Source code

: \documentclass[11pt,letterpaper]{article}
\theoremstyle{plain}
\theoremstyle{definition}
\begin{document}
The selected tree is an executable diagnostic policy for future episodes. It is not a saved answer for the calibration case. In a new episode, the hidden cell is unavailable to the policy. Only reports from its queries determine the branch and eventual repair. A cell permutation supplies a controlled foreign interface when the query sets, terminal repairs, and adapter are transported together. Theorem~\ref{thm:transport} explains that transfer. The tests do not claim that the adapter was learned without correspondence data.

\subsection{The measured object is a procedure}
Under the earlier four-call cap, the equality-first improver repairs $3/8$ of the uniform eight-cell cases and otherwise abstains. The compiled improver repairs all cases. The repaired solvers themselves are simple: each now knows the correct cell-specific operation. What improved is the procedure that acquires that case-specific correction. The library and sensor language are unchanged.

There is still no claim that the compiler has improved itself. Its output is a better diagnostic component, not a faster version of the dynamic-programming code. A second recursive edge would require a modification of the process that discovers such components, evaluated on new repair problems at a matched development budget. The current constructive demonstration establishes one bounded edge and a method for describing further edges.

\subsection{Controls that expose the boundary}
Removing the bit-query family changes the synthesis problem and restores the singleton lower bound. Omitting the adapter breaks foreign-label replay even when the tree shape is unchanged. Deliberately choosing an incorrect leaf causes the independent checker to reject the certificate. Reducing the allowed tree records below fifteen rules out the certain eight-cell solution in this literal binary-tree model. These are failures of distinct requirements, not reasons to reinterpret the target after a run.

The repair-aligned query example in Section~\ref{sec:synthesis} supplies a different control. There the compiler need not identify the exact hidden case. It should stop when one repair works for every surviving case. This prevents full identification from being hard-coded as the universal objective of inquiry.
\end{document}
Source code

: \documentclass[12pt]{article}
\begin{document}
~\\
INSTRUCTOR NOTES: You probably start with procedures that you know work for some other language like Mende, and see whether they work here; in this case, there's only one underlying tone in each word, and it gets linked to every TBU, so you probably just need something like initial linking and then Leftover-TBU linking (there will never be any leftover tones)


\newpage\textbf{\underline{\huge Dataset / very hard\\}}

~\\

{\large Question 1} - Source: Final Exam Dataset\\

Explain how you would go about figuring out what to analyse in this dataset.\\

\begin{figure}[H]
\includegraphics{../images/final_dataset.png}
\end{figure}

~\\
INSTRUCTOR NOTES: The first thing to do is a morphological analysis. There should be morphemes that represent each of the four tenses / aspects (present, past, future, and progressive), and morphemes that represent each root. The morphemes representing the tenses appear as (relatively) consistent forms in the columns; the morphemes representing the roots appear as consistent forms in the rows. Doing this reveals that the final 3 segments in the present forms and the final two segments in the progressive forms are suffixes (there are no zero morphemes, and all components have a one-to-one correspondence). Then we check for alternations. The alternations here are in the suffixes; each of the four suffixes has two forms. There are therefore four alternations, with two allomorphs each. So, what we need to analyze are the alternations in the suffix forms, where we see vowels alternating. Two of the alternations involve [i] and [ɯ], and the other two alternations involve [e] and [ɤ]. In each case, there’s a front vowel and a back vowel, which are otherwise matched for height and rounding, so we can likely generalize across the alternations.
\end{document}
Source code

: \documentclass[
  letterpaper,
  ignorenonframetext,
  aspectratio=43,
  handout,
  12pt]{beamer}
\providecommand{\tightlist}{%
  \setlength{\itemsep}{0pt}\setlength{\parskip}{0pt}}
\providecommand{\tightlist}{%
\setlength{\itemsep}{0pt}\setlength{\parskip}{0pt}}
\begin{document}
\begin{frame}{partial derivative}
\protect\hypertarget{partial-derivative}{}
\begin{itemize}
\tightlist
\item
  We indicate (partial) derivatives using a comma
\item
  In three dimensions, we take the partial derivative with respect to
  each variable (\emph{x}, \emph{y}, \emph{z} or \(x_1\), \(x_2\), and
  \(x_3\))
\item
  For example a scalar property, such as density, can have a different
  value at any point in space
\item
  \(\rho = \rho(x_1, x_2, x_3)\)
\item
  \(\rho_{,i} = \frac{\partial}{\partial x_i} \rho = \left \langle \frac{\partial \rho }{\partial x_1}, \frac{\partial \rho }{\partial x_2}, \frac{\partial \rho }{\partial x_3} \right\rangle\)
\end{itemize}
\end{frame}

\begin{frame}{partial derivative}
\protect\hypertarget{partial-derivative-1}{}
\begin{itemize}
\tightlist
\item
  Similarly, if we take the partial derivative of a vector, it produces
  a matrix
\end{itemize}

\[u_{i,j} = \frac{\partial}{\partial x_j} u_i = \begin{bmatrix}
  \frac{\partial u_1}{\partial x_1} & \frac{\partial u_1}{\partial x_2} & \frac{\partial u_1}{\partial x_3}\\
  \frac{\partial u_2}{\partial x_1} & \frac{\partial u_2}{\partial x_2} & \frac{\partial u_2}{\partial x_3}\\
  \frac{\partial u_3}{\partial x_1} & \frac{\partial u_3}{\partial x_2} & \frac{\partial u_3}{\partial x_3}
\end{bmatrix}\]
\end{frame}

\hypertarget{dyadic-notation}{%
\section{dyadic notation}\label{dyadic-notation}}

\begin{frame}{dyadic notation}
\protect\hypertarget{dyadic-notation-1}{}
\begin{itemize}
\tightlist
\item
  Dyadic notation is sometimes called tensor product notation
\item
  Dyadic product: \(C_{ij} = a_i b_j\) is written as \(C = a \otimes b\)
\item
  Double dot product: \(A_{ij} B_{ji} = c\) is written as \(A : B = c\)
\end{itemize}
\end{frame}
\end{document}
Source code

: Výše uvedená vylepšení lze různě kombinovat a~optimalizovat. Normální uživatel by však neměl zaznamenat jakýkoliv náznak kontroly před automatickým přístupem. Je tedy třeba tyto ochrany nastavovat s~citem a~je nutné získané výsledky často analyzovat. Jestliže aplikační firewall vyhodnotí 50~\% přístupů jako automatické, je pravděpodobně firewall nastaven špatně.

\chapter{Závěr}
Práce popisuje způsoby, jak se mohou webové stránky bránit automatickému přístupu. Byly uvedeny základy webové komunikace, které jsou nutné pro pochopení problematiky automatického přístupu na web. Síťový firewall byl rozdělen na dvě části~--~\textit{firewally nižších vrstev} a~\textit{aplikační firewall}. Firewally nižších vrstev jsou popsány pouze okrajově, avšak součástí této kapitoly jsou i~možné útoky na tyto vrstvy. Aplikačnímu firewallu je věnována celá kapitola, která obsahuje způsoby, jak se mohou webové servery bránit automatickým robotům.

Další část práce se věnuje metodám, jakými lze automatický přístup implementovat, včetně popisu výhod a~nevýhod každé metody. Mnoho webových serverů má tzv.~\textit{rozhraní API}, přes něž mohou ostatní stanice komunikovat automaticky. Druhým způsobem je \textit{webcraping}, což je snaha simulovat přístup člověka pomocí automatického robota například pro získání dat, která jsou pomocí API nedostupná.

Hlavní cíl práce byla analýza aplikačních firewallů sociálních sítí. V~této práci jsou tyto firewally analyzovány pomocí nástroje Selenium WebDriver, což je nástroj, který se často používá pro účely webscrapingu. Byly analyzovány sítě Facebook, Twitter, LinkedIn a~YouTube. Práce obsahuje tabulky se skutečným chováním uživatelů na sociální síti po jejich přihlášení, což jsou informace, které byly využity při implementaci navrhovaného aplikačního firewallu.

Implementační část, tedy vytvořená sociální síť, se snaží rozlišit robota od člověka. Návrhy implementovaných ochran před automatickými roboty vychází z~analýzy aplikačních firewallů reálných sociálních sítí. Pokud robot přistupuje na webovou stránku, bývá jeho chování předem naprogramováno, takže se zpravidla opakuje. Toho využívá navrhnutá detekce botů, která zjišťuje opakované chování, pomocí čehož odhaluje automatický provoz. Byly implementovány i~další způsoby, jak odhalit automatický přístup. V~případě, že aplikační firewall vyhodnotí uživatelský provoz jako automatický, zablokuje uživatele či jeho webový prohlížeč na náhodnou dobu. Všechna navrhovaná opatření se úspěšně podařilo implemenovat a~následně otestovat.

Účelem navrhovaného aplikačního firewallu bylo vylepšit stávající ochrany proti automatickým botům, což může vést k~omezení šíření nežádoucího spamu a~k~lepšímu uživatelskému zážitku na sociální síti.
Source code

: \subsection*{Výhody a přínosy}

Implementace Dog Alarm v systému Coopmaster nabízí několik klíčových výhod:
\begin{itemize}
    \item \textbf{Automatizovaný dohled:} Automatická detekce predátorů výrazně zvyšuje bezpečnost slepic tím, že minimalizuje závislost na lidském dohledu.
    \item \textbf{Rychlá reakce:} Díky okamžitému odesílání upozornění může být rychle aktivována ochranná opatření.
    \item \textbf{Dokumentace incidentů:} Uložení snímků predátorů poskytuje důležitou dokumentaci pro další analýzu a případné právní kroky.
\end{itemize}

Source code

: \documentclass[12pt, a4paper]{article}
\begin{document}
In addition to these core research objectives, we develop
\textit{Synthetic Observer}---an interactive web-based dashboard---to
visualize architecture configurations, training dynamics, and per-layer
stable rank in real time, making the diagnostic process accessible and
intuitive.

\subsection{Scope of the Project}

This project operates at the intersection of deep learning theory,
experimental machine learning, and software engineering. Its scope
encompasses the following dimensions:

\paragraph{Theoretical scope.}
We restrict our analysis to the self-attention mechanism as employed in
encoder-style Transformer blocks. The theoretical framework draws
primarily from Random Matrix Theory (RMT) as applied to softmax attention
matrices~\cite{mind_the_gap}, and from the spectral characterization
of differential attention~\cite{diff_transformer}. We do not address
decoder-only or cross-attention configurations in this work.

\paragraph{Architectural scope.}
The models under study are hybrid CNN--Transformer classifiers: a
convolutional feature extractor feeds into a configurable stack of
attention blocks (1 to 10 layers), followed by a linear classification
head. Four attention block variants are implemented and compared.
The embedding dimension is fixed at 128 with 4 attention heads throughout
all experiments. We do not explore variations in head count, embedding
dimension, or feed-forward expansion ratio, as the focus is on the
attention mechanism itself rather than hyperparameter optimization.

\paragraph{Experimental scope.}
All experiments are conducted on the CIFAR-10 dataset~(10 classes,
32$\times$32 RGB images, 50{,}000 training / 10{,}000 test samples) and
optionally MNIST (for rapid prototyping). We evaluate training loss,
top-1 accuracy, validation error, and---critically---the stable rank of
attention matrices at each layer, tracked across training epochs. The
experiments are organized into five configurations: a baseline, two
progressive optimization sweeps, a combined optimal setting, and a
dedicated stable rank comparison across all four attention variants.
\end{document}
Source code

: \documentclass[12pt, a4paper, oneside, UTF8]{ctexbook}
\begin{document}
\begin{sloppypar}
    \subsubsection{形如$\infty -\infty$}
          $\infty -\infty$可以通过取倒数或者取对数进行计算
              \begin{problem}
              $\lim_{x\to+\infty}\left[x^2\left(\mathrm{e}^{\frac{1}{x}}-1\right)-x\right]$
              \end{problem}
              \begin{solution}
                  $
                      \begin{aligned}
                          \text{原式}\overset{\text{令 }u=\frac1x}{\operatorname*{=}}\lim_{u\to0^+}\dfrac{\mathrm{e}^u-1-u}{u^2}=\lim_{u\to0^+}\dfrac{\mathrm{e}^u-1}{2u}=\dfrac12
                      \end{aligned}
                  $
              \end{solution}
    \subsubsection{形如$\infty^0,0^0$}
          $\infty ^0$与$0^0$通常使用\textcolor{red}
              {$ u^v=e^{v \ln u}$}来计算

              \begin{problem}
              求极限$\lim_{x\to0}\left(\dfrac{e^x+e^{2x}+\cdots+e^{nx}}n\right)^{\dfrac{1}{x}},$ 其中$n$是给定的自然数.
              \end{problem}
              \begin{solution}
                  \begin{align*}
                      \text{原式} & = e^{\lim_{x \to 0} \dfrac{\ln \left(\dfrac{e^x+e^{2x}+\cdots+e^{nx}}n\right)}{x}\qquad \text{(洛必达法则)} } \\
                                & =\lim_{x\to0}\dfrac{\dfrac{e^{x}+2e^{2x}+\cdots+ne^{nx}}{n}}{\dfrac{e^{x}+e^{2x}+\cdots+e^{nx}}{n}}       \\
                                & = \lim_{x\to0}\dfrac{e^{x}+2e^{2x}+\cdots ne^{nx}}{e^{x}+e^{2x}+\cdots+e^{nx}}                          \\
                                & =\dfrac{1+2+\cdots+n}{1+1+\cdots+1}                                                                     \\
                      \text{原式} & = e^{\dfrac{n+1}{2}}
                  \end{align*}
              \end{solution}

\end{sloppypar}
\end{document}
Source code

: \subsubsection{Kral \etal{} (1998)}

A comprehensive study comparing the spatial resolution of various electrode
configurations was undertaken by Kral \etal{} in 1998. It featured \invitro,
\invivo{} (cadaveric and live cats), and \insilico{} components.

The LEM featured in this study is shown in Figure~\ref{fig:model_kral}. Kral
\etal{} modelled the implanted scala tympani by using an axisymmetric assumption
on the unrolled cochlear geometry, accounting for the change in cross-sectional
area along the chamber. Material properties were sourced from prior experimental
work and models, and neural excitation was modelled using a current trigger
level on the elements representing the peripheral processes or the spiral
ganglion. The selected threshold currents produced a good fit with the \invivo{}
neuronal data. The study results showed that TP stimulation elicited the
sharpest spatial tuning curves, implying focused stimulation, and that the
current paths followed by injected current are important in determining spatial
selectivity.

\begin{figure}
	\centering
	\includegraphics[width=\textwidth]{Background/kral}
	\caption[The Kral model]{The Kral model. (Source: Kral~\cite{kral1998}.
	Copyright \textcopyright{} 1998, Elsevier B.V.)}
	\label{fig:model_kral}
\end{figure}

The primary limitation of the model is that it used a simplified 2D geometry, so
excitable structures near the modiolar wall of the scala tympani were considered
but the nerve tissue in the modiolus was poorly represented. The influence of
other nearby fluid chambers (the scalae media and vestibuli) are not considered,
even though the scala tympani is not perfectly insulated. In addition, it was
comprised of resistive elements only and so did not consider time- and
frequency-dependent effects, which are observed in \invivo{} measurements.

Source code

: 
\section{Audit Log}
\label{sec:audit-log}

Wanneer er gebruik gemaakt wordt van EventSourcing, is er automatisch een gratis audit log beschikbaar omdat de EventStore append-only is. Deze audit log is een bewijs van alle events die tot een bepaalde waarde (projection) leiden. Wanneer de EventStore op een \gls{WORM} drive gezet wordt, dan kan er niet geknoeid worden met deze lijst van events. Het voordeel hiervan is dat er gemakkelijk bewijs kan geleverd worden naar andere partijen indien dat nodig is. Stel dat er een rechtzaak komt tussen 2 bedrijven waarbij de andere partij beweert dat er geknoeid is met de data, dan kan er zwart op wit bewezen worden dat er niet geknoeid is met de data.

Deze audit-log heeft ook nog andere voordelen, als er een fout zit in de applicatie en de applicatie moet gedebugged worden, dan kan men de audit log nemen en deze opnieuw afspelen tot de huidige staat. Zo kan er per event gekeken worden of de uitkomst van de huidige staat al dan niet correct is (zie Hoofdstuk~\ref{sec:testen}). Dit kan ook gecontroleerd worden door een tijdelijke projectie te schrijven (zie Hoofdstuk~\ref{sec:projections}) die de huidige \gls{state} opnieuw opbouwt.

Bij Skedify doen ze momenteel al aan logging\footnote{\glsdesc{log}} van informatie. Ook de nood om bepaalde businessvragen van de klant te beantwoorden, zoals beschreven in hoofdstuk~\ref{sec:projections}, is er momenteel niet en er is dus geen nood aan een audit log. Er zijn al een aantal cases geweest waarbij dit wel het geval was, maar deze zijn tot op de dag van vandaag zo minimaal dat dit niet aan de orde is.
━━━━━━━━━━━━━━━━━━━━━━━━━━━━━━
Could you restate, word for word, the lines above from the one with "decoder-only or cross-attention" to the one with "progressive optimization sweeps, a", both included?

decoder-only or cross-attention configurations in this work.

\paragraph{Architectural scope.}
The models under study are hybrid CNN--Transformer classifiers: a
convolutional feature extractor feeds into a configurable stack of
attention blocks (1 to 10 layers), followed by a linear classification
head. Four attention block variants are implemented and compared.
The embedding dimension is fixed at 128 with 4 attention heads throughout
all experiments. We do not explore variations in head count, embedding
dimension, or feed-forward expansion ratio, as the focus is on the
attention mechanism itself rather than hyperparameter optimization.

\paragraph{Experimental scope.}
All experiments are conducted on the CIFAR-10 dataset~(10 classes,
32$\times$32 RGB images, 50{,}000 training / 10{,}000 test samples) and
optionally MNIST (for rapid prototyping). We evaluate training loss,
top-1 accuracy, validation error, and---critically---the stable rank of
attention matrices at each layer, tracked across training epochs. The
experiments are organized into five configurations: a baseline, two
progressive optimization sweeps, a combined optimal setting, and a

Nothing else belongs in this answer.